Dining and drinking retain a congenial Old World charm in Milwaukee, even as international cuisine finds a comfortable home here.

Here are some institutions that are exemplars of the old Milwaukee—and the new.

Dining

After a century and a half German cooking still attracts fans who appreciate traditional schnitzel, sauerbraten, and wurst made with the authority that comes from decades of doing it right. Two of the oldest restaurants—Mader’s ( www.madersrestaurant.com / 414-271-3377), founded in 1902, and Karl Ratzsch’s ( www.karlratzsch.com / 414-276-2720), which opened two years later—are downtown.
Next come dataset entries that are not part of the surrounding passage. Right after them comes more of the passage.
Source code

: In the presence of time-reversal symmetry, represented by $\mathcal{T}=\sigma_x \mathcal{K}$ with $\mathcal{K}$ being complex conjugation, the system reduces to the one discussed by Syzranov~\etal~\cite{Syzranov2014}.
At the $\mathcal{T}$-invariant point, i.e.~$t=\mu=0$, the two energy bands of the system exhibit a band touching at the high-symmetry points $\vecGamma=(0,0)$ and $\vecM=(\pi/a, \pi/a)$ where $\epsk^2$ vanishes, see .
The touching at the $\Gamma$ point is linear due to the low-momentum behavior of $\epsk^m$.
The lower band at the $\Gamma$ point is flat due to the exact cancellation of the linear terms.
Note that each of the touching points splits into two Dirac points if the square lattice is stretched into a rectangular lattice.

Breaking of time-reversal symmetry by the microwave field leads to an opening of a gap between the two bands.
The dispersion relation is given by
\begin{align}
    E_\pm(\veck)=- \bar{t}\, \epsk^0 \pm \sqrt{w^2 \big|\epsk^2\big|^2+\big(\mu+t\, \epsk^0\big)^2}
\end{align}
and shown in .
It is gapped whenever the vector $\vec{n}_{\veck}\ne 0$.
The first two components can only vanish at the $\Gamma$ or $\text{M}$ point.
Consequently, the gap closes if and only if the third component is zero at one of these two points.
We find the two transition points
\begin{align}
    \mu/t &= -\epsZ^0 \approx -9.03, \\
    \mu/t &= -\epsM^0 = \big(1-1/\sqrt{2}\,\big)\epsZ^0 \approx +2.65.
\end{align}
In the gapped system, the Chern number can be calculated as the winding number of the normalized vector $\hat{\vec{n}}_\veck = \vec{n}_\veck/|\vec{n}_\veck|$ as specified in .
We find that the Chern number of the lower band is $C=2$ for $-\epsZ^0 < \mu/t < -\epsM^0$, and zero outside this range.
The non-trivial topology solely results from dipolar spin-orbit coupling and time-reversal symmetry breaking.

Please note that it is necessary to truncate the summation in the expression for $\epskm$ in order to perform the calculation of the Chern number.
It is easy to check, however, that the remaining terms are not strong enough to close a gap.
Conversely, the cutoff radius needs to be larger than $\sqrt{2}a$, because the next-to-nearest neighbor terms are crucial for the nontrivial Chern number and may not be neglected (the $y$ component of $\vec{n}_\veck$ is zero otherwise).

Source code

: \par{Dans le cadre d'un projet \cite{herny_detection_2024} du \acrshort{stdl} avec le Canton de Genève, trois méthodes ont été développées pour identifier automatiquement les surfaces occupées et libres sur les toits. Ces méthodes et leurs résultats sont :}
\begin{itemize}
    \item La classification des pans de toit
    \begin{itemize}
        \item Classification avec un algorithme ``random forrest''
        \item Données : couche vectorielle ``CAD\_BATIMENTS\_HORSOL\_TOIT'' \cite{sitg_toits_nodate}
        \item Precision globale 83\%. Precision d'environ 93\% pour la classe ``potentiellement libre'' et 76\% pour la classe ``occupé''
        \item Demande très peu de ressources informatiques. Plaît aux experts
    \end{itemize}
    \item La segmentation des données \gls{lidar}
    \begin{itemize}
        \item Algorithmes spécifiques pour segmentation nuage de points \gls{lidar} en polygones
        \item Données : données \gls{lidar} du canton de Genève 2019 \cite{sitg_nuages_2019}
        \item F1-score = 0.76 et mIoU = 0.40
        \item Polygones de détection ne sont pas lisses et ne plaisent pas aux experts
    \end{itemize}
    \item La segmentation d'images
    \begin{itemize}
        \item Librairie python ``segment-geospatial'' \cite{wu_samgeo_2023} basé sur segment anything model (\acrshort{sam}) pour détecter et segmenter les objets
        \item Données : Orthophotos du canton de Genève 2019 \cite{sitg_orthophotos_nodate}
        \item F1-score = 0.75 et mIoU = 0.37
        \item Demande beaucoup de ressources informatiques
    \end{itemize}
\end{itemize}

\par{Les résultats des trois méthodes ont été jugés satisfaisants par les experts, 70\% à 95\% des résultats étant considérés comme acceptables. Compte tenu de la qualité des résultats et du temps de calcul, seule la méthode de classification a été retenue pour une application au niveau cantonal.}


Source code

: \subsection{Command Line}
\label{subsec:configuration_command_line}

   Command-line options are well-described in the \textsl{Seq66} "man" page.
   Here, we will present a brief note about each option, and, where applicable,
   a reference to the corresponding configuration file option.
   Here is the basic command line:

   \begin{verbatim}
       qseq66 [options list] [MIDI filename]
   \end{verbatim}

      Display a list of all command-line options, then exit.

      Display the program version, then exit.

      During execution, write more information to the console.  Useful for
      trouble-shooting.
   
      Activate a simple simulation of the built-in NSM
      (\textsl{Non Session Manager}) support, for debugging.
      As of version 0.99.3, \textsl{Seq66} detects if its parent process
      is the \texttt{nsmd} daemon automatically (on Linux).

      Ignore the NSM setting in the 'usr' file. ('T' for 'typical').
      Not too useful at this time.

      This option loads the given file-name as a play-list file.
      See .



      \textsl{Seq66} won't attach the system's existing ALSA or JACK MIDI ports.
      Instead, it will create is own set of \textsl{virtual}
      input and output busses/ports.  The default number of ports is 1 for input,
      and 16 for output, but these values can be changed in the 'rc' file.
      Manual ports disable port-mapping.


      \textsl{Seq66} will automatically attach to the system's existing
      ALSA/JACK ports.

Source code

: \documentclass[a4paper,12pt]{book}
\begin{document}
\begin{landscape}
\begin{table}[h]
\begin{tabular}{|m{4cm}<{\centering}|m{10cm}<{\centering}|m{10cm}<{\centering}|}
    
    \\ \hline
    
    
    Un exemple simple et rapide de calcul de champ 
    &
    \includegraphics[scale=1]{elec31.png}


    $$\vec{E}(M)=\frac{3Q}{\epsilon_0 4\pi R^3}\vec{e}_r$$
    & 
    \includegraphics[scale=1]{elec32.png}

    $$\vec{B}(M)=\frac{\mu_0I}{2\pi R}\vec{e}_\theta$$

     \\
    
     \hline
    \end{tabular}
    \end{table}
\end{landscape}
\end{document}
The Bavarian Wurst Haus (414-464-0060) and the Bavarian Inn ( www.bavarianinnmilw.com / 414-964-0300) are on the North Side.

Sanford Restaurant ( www.sanfordrestaurant.com / 414-276-9608) is one of Milwaukee’s leading locales both for closing business deals and for conducting romance. Chef Sanford D’Amato and his wife, Angie, hold sway over the intimate 50-seater that once housed his family’s grocery store; it opened in 1929 and ran for about 60 years. D’Amato was one of the chefs chosen by Julia Child to prepare her eightieth birthday dinner. Try his seared sea scallops and lobster on paella rice or the black-olive-crusted loin of Strauss veal, and find out why.

For more casual dining, the D’Amatos have opened the Coquette Cafe ( www.coquettecafe.com / 414-291-2655) in the Landmark Building, a 1914 newsprint warehouse that was renovated and renamed in 1987. The Coquette fits happily into the Old Third Ward arts district and is a popular after-theater destination.

The Coquette is about a block from the Milwaukee Public Market, with its vendors offering produce, seafood, cheeses, and prime meats. The market is only a year old, but it is just north of Commission Row, where Italian and Jewish fruit merchants ran their businesses for decades, right on into the 1990s. Their warehouses have become condos, stores, and nightclubs.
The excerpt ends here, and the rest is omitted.